I can only apologise for slacking off so much in the past few months. Blame it on this and this.

I'm breaking the silence to share news about a new documentary DVD that looks pretty great. As anyone who might have followed this blog a bit over the past year of so might have picked up on, record shops hold a very dear place in my heart. They were almost solely responsible for my musical education as a teenager - Stand Out Records (RIP) in Salisbury, my taste is all down to you and your wonderful and precise recommendations that you'd kindly put aside under the counter for me to collect after school. They were a place to bump into friends, to make new friends, have employed me throughout the post-Uni years and have reaffirmed my belief that the independent music sector is still as passionate and hardworking as ever before, especially given the current climate of music purchasing, constantly caught under an intimidating shadow that threatens the worth of music as a physical object; an object that deserves parting with cash for, rather than just clicking and taking for free.

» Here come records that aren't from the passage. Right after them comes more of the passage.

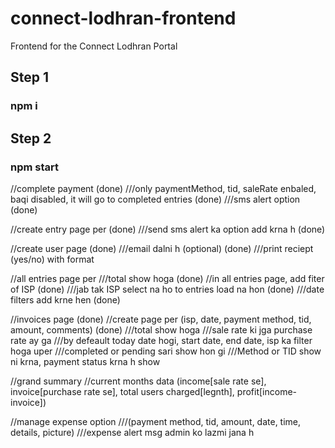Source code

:# connect-lodhran-frontend

Frontend for the Connect Lodhran Portal

## Step 1

### npm i

## Step 2

### npm start

//complete payment (done)
///only paymentMethod, tid, saleRate enbaled, baqi disabled, it will go to completed entries (done)
///sms alert option (done)

//create entry page per (done)
///send sms alert ka option add krna h (done)

//create user page (done)
///email dalni h (optional) (done)
///print reciept (yes/no) with format

//all entries page per
///total show hoga (done)
//in all entries page, add fiter of ISP (done)
///jab tak ISP select na ho to entries load na hon (done)
///date filters add krne hen (done)

//invoices page (done)
//create page per (isp, date, payment method, tid, amount, comments) (done)
///total show hoga
///sale rate ki jga purchase rate ay ga
///by defeault today date hogi, start date, end date, isp ka filter hoga uper
///completed or pending sari show hon gi
///Method or TID show ni krna, payment status krna h show

//grand summary
//current months data (income[sale rate se], invoice[purchase rate se], total users charged[legnth], profit[income-invoice])

//manage expense option
///(payment method, tid, amount, date, time, details, picture)
///expense alert msg admin ko lazmi jana h
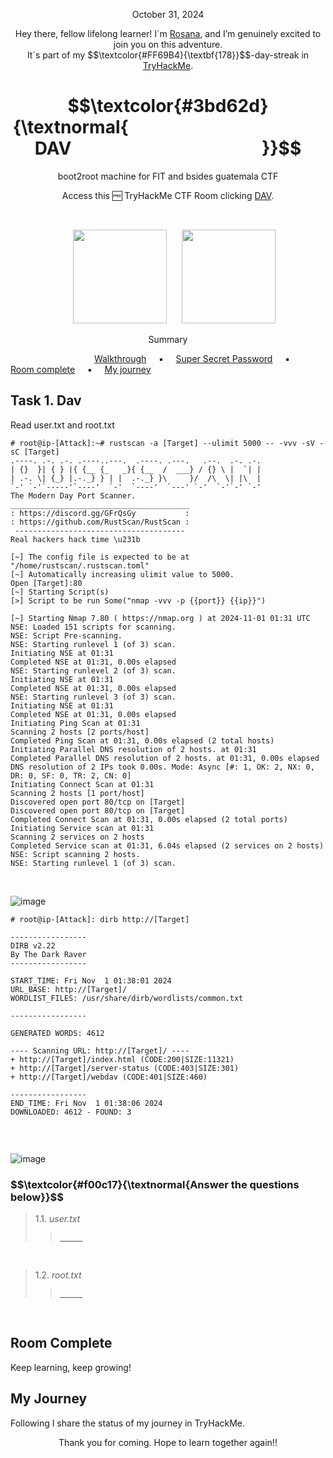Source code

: <p align="center">October 31, 2024</p>
<p align="center">Hey there, fellow lifelong learner! I´m <a href="https://www.linkedin.com/in/rosanafssantos/">Rosana</a>, and I’m genuinely excited to join you on this adventure.<br>
It´s part of my $$\textcolor{#FF69B4}{\textbf{178}}$$-day-streak in  <a href="https://tryhackme.com/r/p/Rosana">TryHackMe</a>.</p>

<h1 align="center">
  $$\textcolor{#3bd62d}{\textnormal{&nbsp;&nbsp;&nbsp;&nbsp;&nbsp;&nbsp;&nbsp;&nbsp;&nbsp;&nbsp;&nbsp;&nbsp;&nbsp;&nbsp;&nbsp;&nbsp;&nbsp;&nbsp;&nbsp;&nbsp;&nbsp;&nbsp;&nbsp;&nbsp;&nbsp;&nbsp;&nbsp;&nbsp;&nbsp;&nbsp;&nbsp;&nbsp;&nbsp;&nbsp;&nbsp;&nbsp;&nbsp;&nbsp;&nbsp;&nbsp;&nbsp;&nbsp;&nbsp;&nbsp;&nbsp;&nbsp;&nbsp; DAV &nbsp;&nbsp;&nbsp;&nbsp;&nbsp;&nbsp;&nbsp;&nbsp;&nbsp;&nbsp;&nbsp;&nbsp;&nbsp;&nbsp;&nbsp;&nbsp;&nbsp;&nbsp;&nbsp;&nbsp;&nbsp;&nbsp;&nbsp;&nbsp;&nbsp;&nbsp;&nbsp;&nbsp;&nbsp;&nbsp;&nbsp;&nbsp;&nbsp;&nbsp;&nbsp;&nbsp;&nbsp;&nbsp;&nbsp;&nbsp;&nbsp;&nbsp;&nbsp;&nbsp;&nbsp;}}$$
</h1>
<p align="center">boot2root machine for FIT and bsides guatemala CTF</p>
<p align="center">Access this 🆓 TryHackMe CTF Room clicking <a href="https://tryhackme.com/r/room/bsidesgtdav">DAV</a>.</p><br>
<p align="center">
  <img height="150px" hspace="20" src="https://github.com/user-attachments/assets/101db08a-b506-4e4a-9de8-f4569bfaca85">
  <img height="150px" src="https://github.com/user-attachments/assets/7ce0c59b-c286-4719-94f5-85168145d75f">
</p>

<p align="center">Summary</p>

&nbsp;&nbsp;&nbsp;&nbsp;&nbsp;&nbsp;&nbsp;&nbsp;&nbsp;&nbsp;&nbsp;&nbsp;&nbsp;&nbsp;&nbsp;&nbsp;&nbsp;&nbsp;&nbsp;&nbsp;&nbsp;&nbsp;&nbsp;&nbsp;&nbsp;&nbsp;&nbsp;&nbsp;&nbsp;&nbsp;&nbsp;&nbsp;&nbsp; [Walkthrough](#1) &nbsp;&nbsp;&nbsp;&nbsp;▪️&nbsp;&nbsp;&nbsp;&nbsp; [Super Secret Password](#1.1) &nbsp;&nbsp;&nbsp;&nbsp;▪️&nbsp;&nbsp;&nbsp;&nbsp; [Room complete](#2) &nbsp;&nbsp;&nbsp;&nbsp;▪️&nbsp;&nbsp;&nbsp;&nbsp; [My journey](#3)


<h2>Task 1. Dav<a id='1'></a></h2>

<p>Read user.txt and root.txt</p>

<pre><code># root@ip-[Attack]:~# rustscan -a [Target] --ulimit 5000 -- -vvv -sV -sC [Target]
.----. .-. .-. .----..---.  .----. .---.   .--.  .-. .-.
| {}  }| { } |{ {__ {_   _}{ {__  /  ___} / {} \ |  `| |
| .-. \| {_} |.-._} } | |  .-._} }\     }/  /\  \| |\  |
`-' `-'`-----'`----'  `-'  `----'  `---' `-'  `-'`-' `-'
The Modern Day Port Scanner.
________________________________________
: https://discord.gg/GFrQsGy           :
: https://github.com/RustScan/RustScan :
 --------------------------------------
Real hackers hack time \u231b

[~] The config file is expected to be at "/home/rustscan/.rustscan.toml"
[~] Automatically increasing ulimit value to 5000.
Open [Target]:80
[~] Starting Script(s)
[>] Script to be run Some("nmap -vvv -p {{port}} {{ip}}")

[~] Starting Nmap 7.80 ( https://nmap.org ) at 2024-11-01 01:31 UTC
NSE: Loaded 151 scripts for scanning.
NSE: Script Pre-scanning.
NSE: Starting runlevel 1 (of 3) scan.
Initiating NSE at 01:31
Completed NSE at 01:31, 0.00s elapsed
NSE: Starting runlevel 2 (of 3) scan.
Initiating NSE at 01:31
Completed NSE at 01:31, 0.00s elapsed
NSE: Starting runlevel 3 (of 3) scan.
Initiating NSE at 01:31
Completed NSE at 01:31, 0.00s elapsed
Initiating Ping Scan at 01:31
Scanning 2 hosts [2 ports/host]
Completed Ping Scan at 01:31, 0.00s elapsed (2 total hosts)
Initiating Parallel DNS resolution of 2 hosts. at 01:31
Completed Parallel DNS resolution of 2 hosts. at 01:31, 0.00s elapsed
DNS resolution of 2 IPs took 0.00s. Mode: Async [#: 1, OK: 2, NX: 0, DR: 0, SF: 0, TR: 2, CN: 0]
Initiating Connect Scan at 01:31
Scanning 2 hosts [1 port/host]
Discovered open port 80/tcp on [Target]
Discovered open port 80/tcp on [Target]
Completed Connect Scan at 01:31, 0.00s elapsed (2 total ports)
Initiating Service scan at 01:31
Scanning 2 services on 2 hosts
Completed Service scan at 01:31, 6.04s elapsed (2 services on 2 hosts)
NSE: Script scanning 2 hosts.
NSE: Starting runlevel 1 (of 3) scan.
</code></pre><br>

![image](https://github.com/user-attachments/assets/e88ec0d9-ffdb-4f01-8727-d19ebc90d8bf)

<pre><code># root@ip-[Attack]: dirb http://[Target]

-----------------
DIRB v2.22    
By The Dark Raver
-----------------

START_TIME: Fri Nov  1 01:38:01 2024
URL_BASE: http://[Target]/
WORDLIST_FILES: /usr/share/dirb/wordlists/common.txt

-----------------

GENERATED WORDS: 4612                                                          

---- Scanning URL: http://[Target]/ ----
+ http://[Target]/index.html (CODE:200|SIZE:11321)                                                               
+ http://[Target]/server-status (CODE:403|SIZE:301)                                                              
+ http://[Target]/webdav (CODE:401|SIZE:460)                                                                     
                                                                                                                      
-----------------
END_TIME: Fri Nov  1 01:38:06 2024
DOWNLOADED: 4612 - FOUND: 3

</code></pre><br>

![image](https://github.com/user-attachments/assets/cb7bc450-34ee-466e-be50-bdea7c84cf4c)



<h3 align="left"> $$\textcolor{#f00c17}{\textnormal{Answer the questions below}}$$ </h3>

> 1.1. <em>user.txt</em><br><a id='1.1'></a>
>> <code><strong>_____</strong></code>

<br>

> 1.2. <em>root.txt</em><br><a id='1.2'></a>
>> <code><strong>_____</strong></code>

<br>


<h2>Room Complete<a id='2'></a></h2>
<p>Keep learning, keep growing!<br>



<h2>My Journey<a id='3'></a></h2>
<p></p>Following I share the status of my journey in TryHackMe.</p>




<p style="text-align: center;">Thank you for coming. Hope to learn together again!!</p>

I still find it strange to think that people now expect to be given the gift of music for free, to download and listen to badly compressed, filtered down sounds through crappy speakers and to honestly believe that they are owed it and deserve it without even considering that maybe, just maybe they should donate a bit of money to the creators that have given them such joy. I know there are legal downloading sites that many frequent, but personally, nothing beats a bit of human interaction, flicking through the racks so enthusiastically that your fingers start to catch and bleed, finding that forgotten record or pouring over the liner notes. John Waters says that if you go to prospective lover's and they don't have any books in the house, you shouldn't sleep with them. Without sounding too much like High Fidelity's protagonist, I say if you go to someone's house and there are no signs of records on their shelves, you should maybe just stick to being friends.

'Last Shop Standing' looks like a much-needed nostalgia fest-cum-kick up the arse. The trailer depicts many generations of music fans looking backwards, looking at the present and assessing the future of the beloved record shop, along with some 'Spot The Shop' shots of the UK's leading (and far too few) record stores. It's also a reminder that the diminishing numbers are getting even smaller, as the footage from Rounder Records in Brighton now carries a weight of sadness, given that the shop was forced to close its doors a few months ago, after 46 years of service to the community. Johnny Marr describes them as 'a library for the ears and the mind'; a statement that really does sum up what makes the lowly record shop such a special experience. Long may they continue to educate.

'Last Shop Standing' is out 10th September. And you don't need me to tell you where to pick up a copy from...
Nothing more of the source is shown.